Kepala Dinas Perkembangan Anak, Pemberdayaan Masyarakat, dan Keluarga (DPAPMK) Kota Depok Eka Bachtiar di Depok, Jumat (8/6/2018), mengatakan, akan menjamin pemulihan trauma korban kejahatan seksual di SD Negeri 10 Tugu. Dari total empat korban yang melapor ke Kepolisian Resor Kota Depok, tiga korban telah mengikuti tes psikologis. Adapun program konseling akan dimulai setelah libur Lebaran.
"Kami menjamin pemulihan trauma korban hingga tuntas," kata Eka.
Menurut Kepala Bidang Tumbuh Kembang dan Pengembangan Kota Layak Anak DPAPMK Yulia Oktavia, pada korban dalam kondisi trauma yang beragam. Mulai dari trauma ringan, sedang, hingga berat.
Oleh karena itu, metode yang diterapkan dan waktu pemulihan yang dibutuhkan juga berbeda. Selepas konseling secara rutin, orangtua diminta untuk lebih aktif mengawasi perkembangan psikis anak. Jika mereka terindikasi mengingat kembali peristiwa kejahatan seksual, orangtua dapat menghubungi pihak Pusat Pelayanan Terpadu Perlindungan Perempuan dan Anak (P2TP2A), lembaga yang berada di bawah koordinasi DPAPMK.

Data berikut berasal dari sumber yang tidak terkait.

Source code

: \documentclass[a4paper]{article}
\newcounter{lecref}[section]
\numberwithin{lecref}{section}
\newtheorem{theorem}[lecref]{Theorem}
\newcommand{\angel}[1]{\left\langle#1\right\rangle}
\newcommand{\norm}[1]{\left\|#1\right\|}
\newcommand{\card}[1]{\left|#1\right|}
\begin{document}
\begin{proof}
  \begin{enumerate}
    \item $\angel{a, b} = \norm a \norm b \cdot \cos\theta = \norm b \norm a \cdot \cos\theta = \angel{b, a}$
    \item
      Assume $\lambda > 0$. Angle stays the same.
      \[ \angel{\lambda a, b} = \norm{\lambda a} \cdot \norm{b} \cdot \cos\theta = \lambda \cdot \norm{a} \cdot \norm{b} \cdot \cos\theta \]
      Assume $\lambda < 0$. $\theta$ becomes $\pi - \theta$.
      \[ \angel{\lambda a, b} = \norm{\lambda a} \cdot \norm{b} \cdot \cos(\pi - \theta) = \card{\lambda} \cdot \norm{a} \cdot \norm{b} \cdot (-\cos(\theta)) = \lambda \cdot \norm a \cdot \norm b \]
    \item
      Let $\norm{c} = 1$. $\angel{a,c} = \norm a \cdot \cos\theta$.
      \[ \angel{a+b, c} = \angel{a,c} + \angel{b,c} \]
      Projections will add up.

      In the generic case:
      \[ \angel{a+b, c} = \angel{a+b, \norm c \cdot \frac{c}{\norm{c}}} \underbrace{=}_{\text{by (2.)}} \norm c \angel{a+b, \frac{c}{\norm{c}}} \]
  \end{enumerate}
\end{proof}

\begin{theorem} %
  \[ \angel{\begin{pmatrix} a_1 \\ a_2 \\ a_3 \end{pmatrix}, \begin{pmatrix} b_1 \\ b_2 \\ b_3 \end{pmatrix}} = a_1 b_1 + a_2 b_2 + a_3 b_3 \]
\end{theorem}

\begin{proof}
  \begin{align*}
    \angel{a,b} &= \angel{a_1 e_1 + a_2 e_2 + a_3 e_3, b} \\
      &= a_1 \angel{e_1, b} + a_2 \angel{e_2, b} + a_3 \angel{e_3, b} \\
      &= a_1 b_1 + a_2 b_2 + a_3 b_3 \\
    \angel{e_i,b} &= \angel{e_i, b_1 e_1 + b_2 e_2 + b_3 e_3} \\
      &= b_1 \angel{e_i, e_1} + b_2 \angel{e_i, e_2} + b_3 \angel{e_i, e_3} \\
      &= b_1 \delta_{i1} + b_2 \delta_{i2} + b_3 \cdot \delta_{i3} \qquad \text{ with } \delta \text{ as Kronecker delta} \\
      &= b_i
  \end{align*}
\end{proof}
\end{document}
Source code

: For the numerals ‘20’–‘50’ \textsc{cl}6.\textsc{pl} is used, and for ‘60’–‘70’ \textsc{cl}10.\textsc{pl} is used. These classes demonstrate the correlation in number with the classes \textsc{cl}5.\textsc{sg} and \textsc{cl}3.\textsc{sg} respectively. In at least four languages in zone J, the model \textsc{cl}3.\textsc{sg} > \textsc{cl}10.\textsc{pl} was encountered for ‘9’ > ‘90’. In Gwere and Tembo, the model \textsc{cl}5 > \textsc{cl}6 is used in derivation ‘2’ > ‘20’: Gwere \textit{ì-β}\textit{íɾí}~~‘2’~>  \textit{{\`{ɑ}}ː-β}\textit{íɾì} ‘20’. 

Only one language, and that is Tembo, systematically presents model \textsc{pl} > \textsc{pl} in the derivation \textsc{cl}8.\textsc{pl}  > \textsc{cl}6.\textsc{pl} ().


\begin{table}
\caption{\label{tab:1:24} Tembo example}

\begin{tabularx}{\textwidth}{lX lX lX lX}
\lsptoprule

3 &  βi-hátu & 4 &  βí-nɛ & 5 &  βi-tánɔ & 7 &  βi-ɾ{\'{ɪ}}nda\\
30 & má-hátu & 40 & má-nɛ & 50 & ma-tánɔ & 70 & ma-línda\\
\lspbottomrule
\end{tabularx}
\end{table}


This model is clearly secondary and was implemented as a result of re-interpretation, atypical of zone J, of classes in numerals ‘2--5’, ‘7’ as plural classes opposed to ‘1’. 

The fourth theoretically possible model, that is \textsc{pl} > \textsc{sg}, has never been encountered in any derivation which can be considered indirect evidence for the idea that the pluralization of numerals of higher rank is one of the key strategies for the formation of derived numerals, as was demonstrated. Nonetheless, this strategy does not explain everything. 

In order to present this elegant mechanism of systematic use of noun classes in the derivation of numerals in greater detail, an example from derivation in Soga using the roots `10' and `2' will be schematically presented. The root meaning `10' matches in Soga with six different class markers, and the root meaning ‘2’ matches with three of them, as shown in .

Eka menambahkan, selain korban, orangtua korban juga akan diberikan layanan konseling. Orangtua korban cenderung mengalami trauma yang sama dengan anak-anaknya. P2TP2A menyediakan tiga psikolog anak dan satu psikolog dewasa.
"Kami juga akan memberikan konseling kepada tersangka kejahatan seksual, Wa (24)," ujar Eka. Dia menambahkan, Wa merupakan korban kejahatan seksual serupa ketika masih kelas 5 SD. Pengalaman dan trauma yang tidak diberitahukan dan ditangani dengan serius membuat Wa ingin balas dendam kepada anak-anak.
Namun, konseling yang diberikan P2TP2A masih mengandalkan inisiatif warga. Eka mengatakan, pihak pemerintah menunggu warga datang terlebih dulu. Belum ada program pendekatan yang dimulai dari pemerintah kepada para korban.
TM (38) orangtua siswa SD Negeri 10 Tugu, salah satu yang menjadi korban kejahatan seksual mengatakan, akses untuk menjangkau layanan konseling dari P2TP2A semestinya dibuat lebih mudah. Layanan konseling baru mereka dapatkan setelah mendapatkan rekomendasi dari kepolisian.
TM juga berharap, konseling dilakukan hingga korban benar-benar pulih. "Kami ingin mata rantai kejahatan seksual itu bisa diputus, sehingga korban tidak akan menjadi pelaku di masa depan," ujar dia.